Oslo Culture Night: The Sign of Four

Welcome to Oslo Culture Night at Oslo Kunstforening on Friday 12 September – we’ll be open in the evening from 17–22.
The Sign of Four is a solo exhibition by Marius Engh – one of Norway’s leading contemporary artists. With a practice spanning over two decades, he has distinguished himself with works that investigate connections between history, archaeology, philosophy, and the cultural landscape of our time. Engh works across a wide range of media – from sculpture and installation to photography, text, printmaking, and publications. Through a conceptually and visually precise formal language, he holds up a mirror to the present in which the past is reflected, casting shadows and inviting a curious engagement from the viewer. Drawing on thorough research and fieldwork, he activates historical materials and symbols, allowing them to emerge in new contexts.

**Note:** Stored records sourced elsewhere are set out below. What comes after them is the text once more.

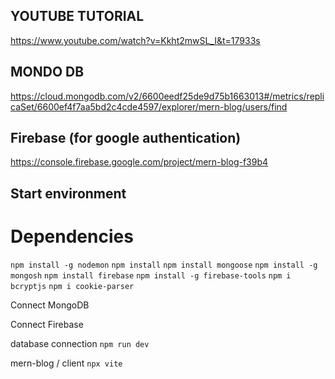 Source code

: ## YOUTUBE TUTORIAL

https://www.youtube.com/watch?v=Kkht2mwSL_I&t=17933s


## MONDO DB

https://cloud.mongodb.com/v2/6600eedf25de9d75b1663013#/metrics/replicaSet/6600ef4f7aa5bd2c4cde4597/explorer/mern-blog/users/find


## Firebase (for google authentication)

https://console.firebase.google.com/project/mern-blog-f39b4

## Start environment

# Dependencies

`npm install -g nodemon`
`npm install`
`npm install mongoose`
`npm install -g mongosh`
`npm install firebase`
`npm install -g firebase-tools`
`npm i bcryptjs`
`npm i cookie-parser`

Connect MongoDB

Connect Firebase

database connection `npm run dev`

mern-blog / client `npx vite` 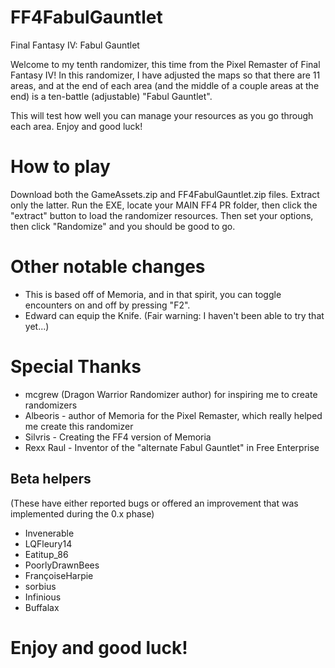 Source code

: # FF4FabulGauntlet
Final Fantasy IV:  Fabul Gauntlet

Welcome to my tenth randomizer, this time from the Pixel Remaster of Final Fantasy IV!  In this randomizer, I have adjusted the maps so that there are 11 areas, 
and at the end of each area (and the middle of a couple areas at the end) is a ten-battle (adjustable) "Fabul Gauntlet".  

This will test how well you can manage your resources as you go through each area.  Enjoy and good luck!

# How to play
Download both the GameAssets.zip and FF4FabulGauntlet.zip files.  Extract only the latter.  Run the EXE, locate your MAIN FF4 PR folder, then click the "extract" button
to load the randomizer resources.  Then set your options, then click "Randomize" and you should be good to go.

# Other notable changes
- This is based off of Memoria, and in that spirit, you can toggle encounters on and off by pressing "F2".
- Edward can equip the Knife.  (Fair warning:  I haven't been able to try that yet...)

# Special Thanks
- mcgrew (Dragon Warrior Randomizer author) for inspiring me to create randomizers
- Albeoris - author of Memoria for the Pixel Remaster, which really helped me create this randomizer
- Silvris - Creating the FF4 version of Memoria
- Rexx Raul - Inventor of the "alternate Fabul Gauntlet" in Free Enterprise
## Beta helpers
(These have either reported bugs or offered an improvement that was implemented during the 0.x phase)
- Invenerable
- LQFleury14
- Eatitup_86
- PoorlyDrawnBees
- FrançoiseHarpie
- sorbius
- Infinious
- Buffalax

# Enjoy and good luck!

The exhibition The Sign of Four was developed following a research residency in Athens, where Marius Engh examined the relationship between sculpture and landscape, with particular focus on the origins of the pedestal and the portrait bust in the so-called herm sculpture. A herm is an abstract sculptural form rooted in ancient Greece, originally associated with the god Hermes – protector of travelers and commerce. The form evolved from a simple stone marker into a rectangular pillar topped with a portrait bust. In antiquity, herms served both as altars and as markers in the landscape, placed at borders, crossroads, marketplaces, and sacred sites. Over time, not only Hermes himself but also people associated with his attributes were honored through portraiture – a tradition that can be seen as an extension of the herm sculpture.
In The Sign of Four, Engh draws lines between ancient ideas of borders and movement, symbolic language and systems of value, examining how these – from oracular prophecy to the notion of universal balance – continue to echo in, and challenge, our present day.